Saturday, February 10, 2018

First Days Back


Thursday marked the fourth time I had driven to the church/school since leaving my first fifth grade classroom for the final time, believing my teaching career was over, that I was no longer employable.  The first two times were for funerals, one for a teacher at the school, and one for a former fifth grade student of mine.  The third time was on Monday for the long term sub interview, and Thursday was for my first day in that long term sub position. Each of those four times, I had a physical reaction to driving up to the campus. Stomach churning, shaking hands, a vague tingling sensation everywhere, and a sense of complete dread.  On Monday before the interview I had to force myself to eat lunch. On Thursday before the school day, I had to force myself to eat breakfast. I was kind of irritated at my level of anxiety on Thursday, given the level of support I felt in the building on Monday and the positive responses to my last blog post. But even though I knew the anxiety was unfounded, it was there.

Two teachers who had been homeroom teachers while I was teaching fifth grade were also in the building subbing.  We all bumped into each other in the hallway before school started, along with the custodian who has been there since before I started teaching there. It was mini-reunion. It was a feel good moment, but when I went back downstairs, the smell of the building hit me - the same smell it has always had - and the good feelings dissolved. It really wasn't until the school day started and I was able to focus on the students that the anxiety subsided.

At lunchtime, I felt like my conversation dominated over the other ones at the table in the faculty room.  On Friday, I sat in the back of the room making lesson plans and grading papers while students took vocabulary quizzes and finished watching a movie they had started last week, on student appreciation day. I had a brief thought that I should be moving around the classroom in case the principal came to check in on the long term sub who had just started, but brushed it aside and kept working. That's when it hit me: I am a lot more confident than I used to be.
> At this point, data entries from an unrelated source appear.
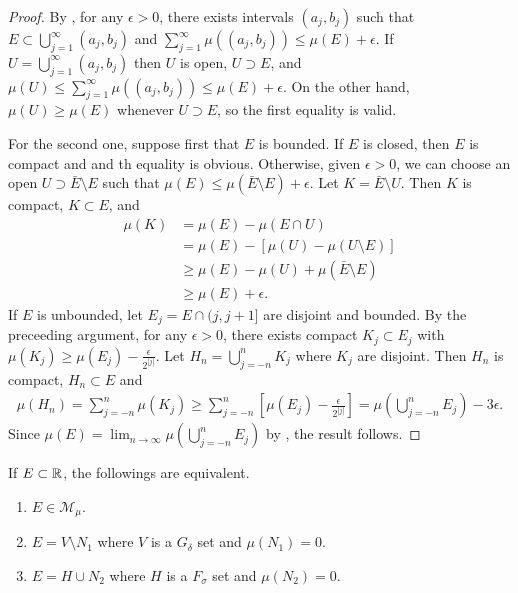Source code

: \begin{proof}
    By , for any $\epsilon > 0$, there exists intervals $(a_j, b_j)$ such that $E \subset \bigcup_{j=1}^{\infty} (a_j, b_j)$ and $\sum_{j=1}^{\infty} \mu((a_j, b_j)) \le \mu(E) + \epsilon$.
    If $U = \bigcup_{j=1}^{\infty} (a_j, b_j)$ then $U$ is open, $U \supset E$, and $\mu(U) \le \sum_{j=1}^{\infty} \mu((a_j, b_j)) \le \mu(E) + \epsilon$.
    On the other hand, $\mu(U) \ge \mu(E)$ whenever $U \supset E$, so the first equality is valid.

    For the second one, suppose first that $E$ is bounded.
    If $E$ is closed, then $E$ is compact and and th equality is obvious.
    Otherwise, given $\epsilon > 0$, we can choose an open $U \supset \bar{E} \setminus E$ such that $\mu(E) \le \mu(\bar{E} \setminus E) + \epsilon$.
    Let $K = \bar{E} \setminus U$.
    Then $K$ is compact, $K \subset E$, and
    \begin{align}
        \mu(K) & = \mu(E) - \mu(E \cap U) \\
        & = \mu(E) - [\mu(U) - \mu(U \setminus E)] \\
        & \ge \mu(E) - \mu(U) + \mu(\bar{E} \setminus E) \\
        & \ge \mu(E) + \epsilon.
    \end{align}
    If $E$ is unbounded, let $E_j = E \cap (j, j+1]$ are disjoint and bounded.
    By the preceeding argument, for any $\epsilon > 0$, there exists compact $K_j \subset E_j$ with $\mu(K_j) \ge \mu(E_j) - \frac{\epsilon}{2^{|j|}}$.
    Let $H_n = \bigcup_{j=-n}^{n} K_j$ where $K_j$ are disjoint.
    Then $H_n$ is compact, $H_n \subset E$ and 
    \begin{align}
        \mu(H_n) = \sum_{j=-n}^{n} \mu(K_j) \ge \sum_{j=-n}^{n} \left[ \mu(E_j) - \frac{\epsilon}{2^{|j|}} \right] = \mu(\bigcup_{j=-n}^{n} E_j) - 3\epsilon.   
    \end{align}
    Since $\mu(E) = \lim_{n \to \infty} \mu(\bigcup_{j=-n}^{n} E_j)$ by , the result follows.
\end{proof}

\begin{theorem}
    If $E \subset \mathbb{R}$, the followings are equivalent.
    \begin{enumerate}
        \item $E \in \mathcal{M}_{\mu}$.
        \item $E = V \setminus N_1$ where $V$ is a $G_{\delta}$ set and $\mu(N_1) = 0$.
        \item $E = H \cup N_2$ where $H$ is a $F_{\sigma}$ set and $\mu(N_2) = 0$.
    \end{enumerate}
\end{theorem}

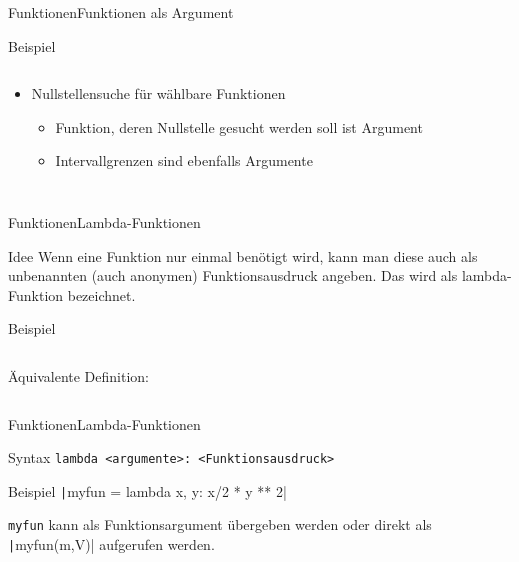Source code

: \documentclass[xelatex,aspectratio=169]{beamer}
\begin{document}
\begin{frame}[fragile]{Funktionen}{Funktionen als Argument}
    \begin{exampleblock}{Beispiel}
        \vspace{-.5\baselineskip}
        \begin{columns}[onlytextwidth]
            \begin{column}{0.42\textwidth}
                \begin{itemize}
                    \item Nullstellensuche für wählbare Funktionen
                          \begin{itemize}
                              \item Funktion, deren Nullstelle gesucht werden soll ist Argument
                              \item Intervallgrenzen sind ebenfalls Argumente
                          \end{itemize}
                \end{itemize}
                \smaller
                \inputminted[firstline=4, lastline=8]{python}{src/functions_nullstellen.py}
            \end{column}
            \begin{column}{0.55\textwidth}
                \smaller
                \inputminted[firstline=11,lastline=25]{python}{src/functions_nullstellen.py}
            \end{column}
        \end{columns}
    \end{exampleblock}
\end{frame}

\begin{frame}{Funktionen}{Lambda-Funktionen}
    \begin{block}{Idee}
        Wenn eine Funktion nur einmal benötigt wird, kann man diese auch als unbenannten (auch anonymen) Funktionsausdruck angeben. Das wird als lambda-Funktion bezeichnet.
    \end{block}
    \begin{exampleblock}{Beispiel}
        \inputminted[firstline=28,lastline=28]{python}{src/functions_nullstellen.py}
        Äquivalente Definition:
        \inputminted[firstline=31]{python}{src/functions_nullstellen.py}
    \end{exampleblock}

\end{frame}

\begin{frame}{Funktionen}{Lambda-Funktionen}
    \begin{block}{Syntax}
        \texttt{lambda <argumente>: <Funktionsausdruck>}
    \end{block}
    \begin{exampleblock}{Beispiel}
        \texttt|myfun = lambda x, y: x/2 * y ** 2|

        \texttt{myfun} kann als Funktionsargument übergeben werden oder direkt als \texttt|myfun(m,V)| aufgerufen werden.
    \end{exampleblock}
\end{frame}
\end{document}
My examples may not seem like much, and given the crazy huge amounts of anxiety I had going into the sub gig, I see how that might not seem like a true statement. But I feel different from when I left. I am going to do what is right for the students, yes, but I am also doing what's best for me. 
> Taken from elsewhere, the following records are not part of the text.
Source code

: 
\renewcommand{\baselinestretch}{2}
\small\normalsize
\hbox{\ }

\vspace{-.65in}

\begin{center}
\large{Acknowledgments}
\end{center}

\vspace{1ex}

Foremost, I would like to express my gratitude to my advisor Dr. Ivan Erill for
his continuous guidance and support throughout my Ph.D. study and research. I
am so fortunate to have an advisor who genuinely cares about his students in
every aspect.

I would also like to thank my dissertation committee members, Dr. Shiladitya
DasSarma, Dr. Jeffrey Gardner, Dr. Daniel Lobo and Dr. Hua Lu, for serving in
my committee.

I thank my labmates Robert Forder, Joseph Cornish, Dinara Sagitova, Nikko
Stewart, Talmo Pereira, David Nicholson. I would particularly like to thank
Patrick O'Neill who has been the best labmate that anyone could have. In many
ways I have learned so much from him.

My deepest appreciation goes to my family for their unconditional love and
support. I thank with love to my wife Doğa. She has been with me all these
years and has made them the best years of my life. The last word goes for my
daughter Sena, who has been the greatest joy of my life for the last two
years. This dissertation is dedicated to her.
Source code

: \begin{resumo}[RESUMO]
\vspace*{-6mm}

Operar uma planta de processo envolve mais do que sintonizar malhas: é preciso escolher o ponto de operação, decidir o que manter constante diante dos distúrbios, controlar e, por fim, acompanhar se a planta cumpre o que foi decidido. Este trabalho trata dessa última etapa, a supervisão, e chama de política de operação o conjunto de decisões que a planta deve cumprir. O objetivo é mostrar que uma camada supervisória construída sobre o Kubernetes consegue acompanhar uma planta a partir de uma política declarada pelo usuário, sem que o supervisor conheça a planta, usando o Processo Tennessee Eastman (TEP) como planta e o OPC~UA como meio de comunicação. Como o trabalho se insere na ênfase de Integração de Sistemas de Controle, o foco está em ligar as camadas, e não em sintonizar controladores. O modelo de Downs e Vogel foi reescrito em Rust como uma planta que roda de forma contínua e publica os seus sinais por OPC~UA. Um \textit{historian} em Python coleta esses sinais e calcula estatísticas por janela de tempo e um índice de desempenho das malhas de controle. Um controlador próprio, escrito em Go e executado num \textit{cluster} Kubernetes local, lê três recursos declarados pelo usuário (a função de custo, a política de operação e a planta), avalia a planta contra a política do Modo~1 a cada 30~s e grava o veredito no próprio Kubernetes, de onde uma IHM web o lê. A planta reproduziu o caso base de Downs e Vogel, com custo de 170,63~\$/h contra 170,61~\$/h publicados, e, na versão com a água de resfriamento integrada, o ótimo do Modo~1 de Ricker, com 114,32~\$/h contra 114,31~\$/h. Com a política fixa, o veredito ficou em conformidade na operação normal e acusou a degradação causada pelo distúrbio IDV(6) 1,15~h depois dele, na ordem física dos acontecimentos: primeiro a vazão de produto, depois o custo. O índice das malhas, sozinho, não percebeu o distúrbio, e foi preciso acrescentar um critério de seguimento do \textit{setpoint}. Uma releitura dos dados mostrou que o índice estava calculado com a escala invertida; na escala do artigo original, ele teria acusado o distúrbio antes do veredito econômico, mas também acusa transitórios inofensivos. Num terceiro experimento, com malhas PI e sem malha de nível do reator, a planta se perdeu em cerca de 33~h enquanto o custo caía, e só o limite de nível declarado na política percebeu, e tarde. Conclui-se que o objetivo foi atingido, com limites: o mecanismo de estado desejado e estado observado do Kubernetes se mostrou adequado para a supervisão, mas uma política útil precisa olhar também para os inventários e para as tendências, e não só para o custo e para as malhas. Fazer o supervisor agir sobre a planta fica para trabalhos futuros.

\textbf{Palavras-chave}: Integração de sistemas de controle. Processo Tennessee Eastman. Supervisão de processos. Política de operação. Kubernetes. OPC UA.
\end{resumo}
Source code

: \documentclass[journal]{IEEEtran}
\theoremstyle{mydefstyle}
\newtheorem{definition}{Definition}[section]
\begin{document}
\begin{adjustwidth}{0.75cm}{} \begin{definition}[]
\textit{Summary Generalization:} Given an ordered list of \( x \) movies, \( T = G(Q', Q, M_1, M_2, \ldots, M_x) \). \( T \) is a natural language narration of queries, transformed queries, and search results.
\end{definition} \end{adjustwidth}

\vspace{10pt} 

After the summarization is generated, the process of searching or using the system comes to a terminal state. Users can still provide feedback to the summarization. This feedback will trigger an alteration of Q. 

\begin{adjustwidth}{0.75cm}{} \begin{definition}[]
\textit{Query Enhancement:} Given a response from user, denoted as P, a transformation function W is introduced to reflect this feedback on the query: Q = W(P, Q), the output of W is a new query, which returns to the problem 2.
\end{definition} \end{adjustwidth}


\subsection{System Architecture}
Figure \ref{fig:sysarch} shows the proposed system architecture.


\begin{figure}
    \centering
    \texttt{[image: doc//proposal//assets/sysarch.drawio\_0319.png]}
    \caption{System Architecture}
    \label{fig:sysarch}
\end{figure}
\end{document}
One final anecdote from Friday. I wrote about Chad joking around and saying I was going to have a third long term sub position at the only other school I've worked at by the end of the school year. While I was at Mass with the sixth graders on Friday, I missed a phone call from the third school. I listened to the message during my prep period, and started laughing out loud. Their second grade teacher (who was a third grade student of mine when I taught there), is going on maternity leave and the principal wanted to know if I was interested in taking over her room for the duration of her leave. I was sad to have to call her back and say no, but I am really glad I am where I am right now and have this opportunity to heal.